SUMMARY OF THE INVENTION
[0015] A potential multicomputer related problem is predicted and
reported by determining a set of computer resources and
relationships there between needed to complete a multicomputer
business transaction, retrieving performance monitoring metrics for
the computer resources during executions of the multicomputer
transaction, dynamically deriving correlations between the resource
relationships and the performance metrics, comparing a trend of the
correlations to one or more service level requirements to predict
one or more potential future violations of a business transaction
requirement, including identification of one or more related
resources likely to cause the violation, and reporting such
prediction and likely case to an administrator.
BRIEF DESCRIPTION OF THE DRAWINGS
[0016] The following detailed description when taken in conjunction
with the figures presented herein provide a complete disclosure of
the invention.
[0017] FIG. 1 shows a system of components arranged according to
the present invention.
[0018] FIGS. 2a and 2b show a generalized computing platform
architecture, and a generalized organization of software and
firmware of such a computing platform architecture.
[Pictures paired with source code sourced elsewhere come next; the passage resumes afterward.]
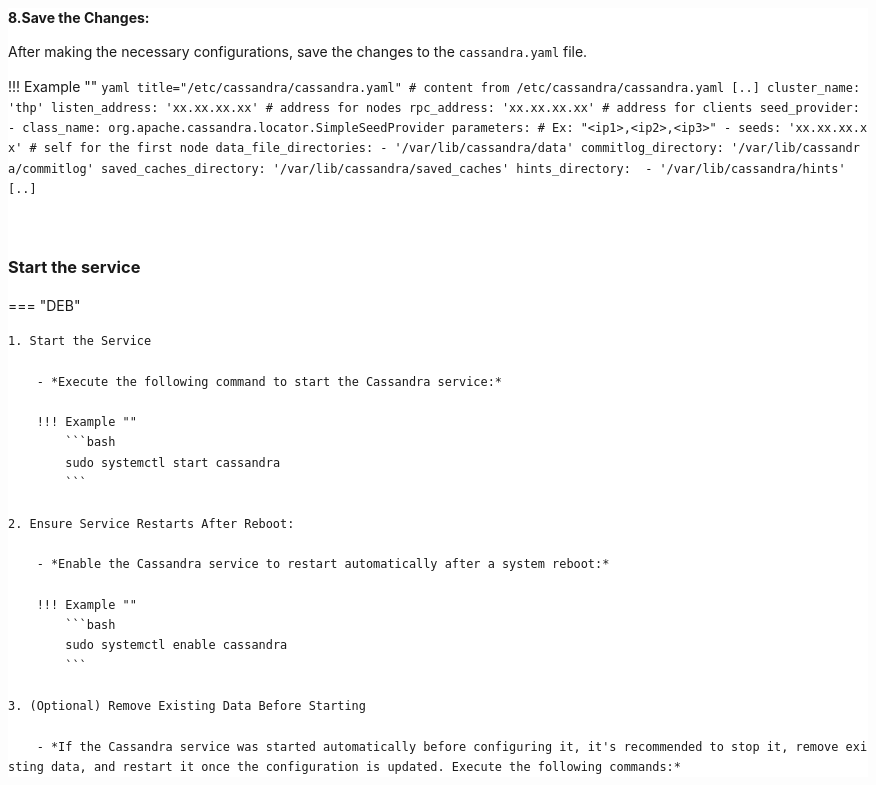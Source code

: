 **8.Save the Changes:**
   
   After making the necessary configurations, save the changes to the `cassandra.yaml` file.


!!! Example ""
    ```yaml title="/etc/cassandra/cassandra.yaml"
    # content from /etc/cassandra/cassandra.yaml
    [..]
    cluster_name: 'thp'
    listen_address: 'xx.xx.xx.xx' # address for nodes
    rpc_address: 'xx.xx.xx.xx' # address for clients
    seed_provider:
        - class_name: org.apache.cassandra.locator.SimpleSeedProvider
        parameters:
            # Ex: "<ip1>,<ip2>,<ip3>"
            - seeds: 'xx.xx.xx.xx' # self for the first node
    data_file_directories:
    - '/var/lib/cassandra/data'
    commitlog_directory: '/var/lib/cassandra/commitlog'
    saved_caches_directory: '/var/lib/cassandra/saved_caches'
    hints_directory: 
    - '/var/lib/cassandra/hints'
    [..]
    ```

&nbsp;

### Start the service 

=== "DEB"
    
    1. Start the Service

        - *Execute the following command to start the Cassandra service:*
        
        !!! Example ""
            ```bash
            sudo systemctl start cassandra
            ```

    2. Ensure Service Restarts After Reboot:

        - *Enable the Cassandra service to restart automatically after a system reboot:*

        !!! Example ""
            ```bash
            sudo systemctl enable cassandra
            ```

    3. (Optional) Remove Existing Data Before Starting

        - *If the Cassandra service was started automatically before configuring it, it's recommended to stop it, remove existing data, and restart it once the configuration is updated. Execute the following commands:*
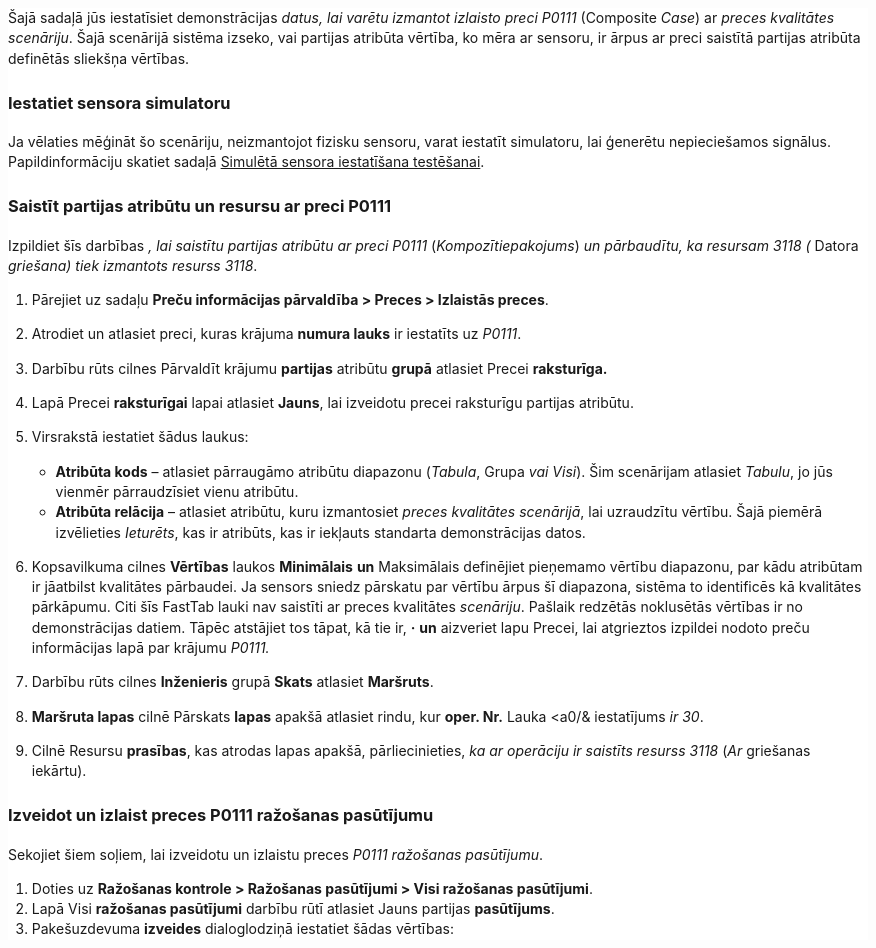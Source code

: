 Šajā sadaļā jūs iestatīsiet demonstrācijas *datus, lai varētu izmantot izlaisto preci P0111* (Composite *Case*) ar *preces kvalitātes scenāriju*. Šajā scenārijā sistēma izseko, vai partijas atribūta vērtība, ko mēra ar sensoru, ir ārpus ar preci saistītā partijas atribūta definētās sliekšņa vērtības.

### <a name="set-up-a-sensor-simulator"></a>Iestatiet sensora simulatoru

Ja vēlaties mēģināt šo scenāriju, neizmantojot fizisku sensoru, varat iestatīt simulatoru, lai ģenerētu nepieciešamos signālus. Papildinformāciju skatiet sadaļā [Simulētā sensora iestatīšana testēšanai](sdi-set-up-simulated-sensor.md).

### <a name="associate-a-batch-attribute-and-resource-with-product-p0111"></a>Saistīt partijas atribūtu un resursu ar preci P0111

Izpildiet šīs darbības *, lai saistītu partijas atribūtu ar preci P0111* (*Kompozītiepakojums*) *un pārbaudītu, ka resursam 3118 (* Datora *griešana) tiek izmantots resurss 3118*.

1. Pārejiet uz sadaļu **Preču informācijas pārvaldība \> Preces \> Izlaistās preces**.
1. Atrodiet un atlasiet preci, kuras krājuma **numura lauks** ir iestatīts uz *P0111*.
1. Darbību rūts cilnes Pārvaldīt krājumu **partijas** atribūtu **grupā** atlasiet Precei **raksturīga.**
1. Lapā Precei **raksturīgai** lapai atlasiet **Jauns**, lai izveidotu precei raksturīgu partijas atribūtu.
1. Virsrakstā iestatiet šādus laukus:

    - **Atribūta kods** – atlasiet pārraugāmo atribūtu diapazonu (*Tabula*, Grupa *vai* *Visi*). Šim scenārijam atlasiet *Tabulu*, jo jūs vienmēr pārraudzīsiet vienu atribūtu.
    - **Atribūta relācija** – atlasiet atribūtu, kuru izmantosiet *preces kvalitātes scenārijā*, lai uzraudzītu vērtību. Šajā piemērā izvēlieties *Ieturēts*, kas ir atribūts, kas ir iekļauts standarta demonstrācijas datos.

1. Kopsavilkuma cilnes **Vērtības** laukos **Minimālais** **un** Maksimālais definējiet pieņemamo vērtību diapazonu, par kādu atribūtam ir jāatbilst kvalitātes pārbaudei. Ja sensors sniedz pārskatu par vērtību ārpus šī diapazona, sistēma to identificēs kā kvalitātes pārkāpumu. Citi šīs FastTab lauki nav saistīti ar preces kvalitātes *scenāriju*. Pašlaik redzētās noklusētās vērtības ir no demonstrācijas datiem. Tāpēc atstājiet tos tāpat, kā tie ir, **·** **un** aizveriet lapu Precei, lai atgrieztos izpildei nodoto preču informācijas lapā par krājumu *P0111.*
1. Darbību rūts cilnes **Inženieris** grupā **Skats** atlasiet **Maršruts**.
1. **Maršruta lapas** cilnē Pārskats **lapas** apakšā atlasiet rindu, kur **oper. Nr.** Lauka <a0/& iestatījums *ir 30*.
1. Cilnē Resursu **prasības**, kas atrodas lapas apakšā, pārliecinieties, *ka ar operāciju ir saistīts resurss 3118* (*Ar* griešanas iekārtu).

### <a name="create-and-release-a-production-order-for-product-p0111"></a>Izveidot un izlaist preces P0111 ražošanas pasūtījumu

Sekojiet šiem soļiem, lai izveidotu un izlaistu preces *P0111 ražošanas pasūtījumu*.

1. Doties uz **Ražošanas kontrole \> Ražošanas pasūtījumi \> Visi ražošanas pasūtījumi**.
1. Lapā Visi **ražošanas pasūtījumi** darbību rūtī atlasiet Jauns partijas **pasūtījums**.
1. Pakešuzdevuma **izveides** dialoglodziņā iestatiet šādas vērtības:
[0019] FIGS. 3a and 3b show examples of raw dissimilar metrics data
and normalized dissimilar metrics data.
[0020] FIGS. 4a-4c, illustrate computer readable media of various
removable and fixed types, signal transceivers, and
parallel-to-serial-to-parallel signal circuits.
[0021] FIGS. 5a-5c illustrate topologies of business transaction
systems and their sources of error messages and monitoring
metrics.
[0022] FIG. 6 sets forth a logical process according to the
invention for monitoring relationships and metrics of an
arrangement such as those illustrated in FIGS. 5a-5c.
[0023] FIG. 7 depicts a logical process according to the invention
for correlating monitoring statistics to resource relationships,
and for predicting violations of service level agreement
performance based on trends or correlations of performance
criteria.
DETAILED DESCRIPTIONS OF EXEMPLARY EMBODIMENTS OF THE INVENTION
[0024] The inventor of the present invention have recognized and
solved problems previously unrecognized by others in the art of
managing SOA-based computing arrangements. The inventor has
recognized that a mechanism is needed which provides a complete
end-to-end solution that can autonomically link IT resource metrics
to SOA business transaction performance problems in order to allow
SOA systems owners ("customers") to quickly identify the root cause
of a SOA transaction problem.
SOA Architectures in General
[0025] Turning to FIG. 5a, a generalized representation of an
arrangement of computing systems and networks according to SOA is
shown. A user tier (50) includes actual users, such as human users
of web browser to request services, as well as "robotic agents"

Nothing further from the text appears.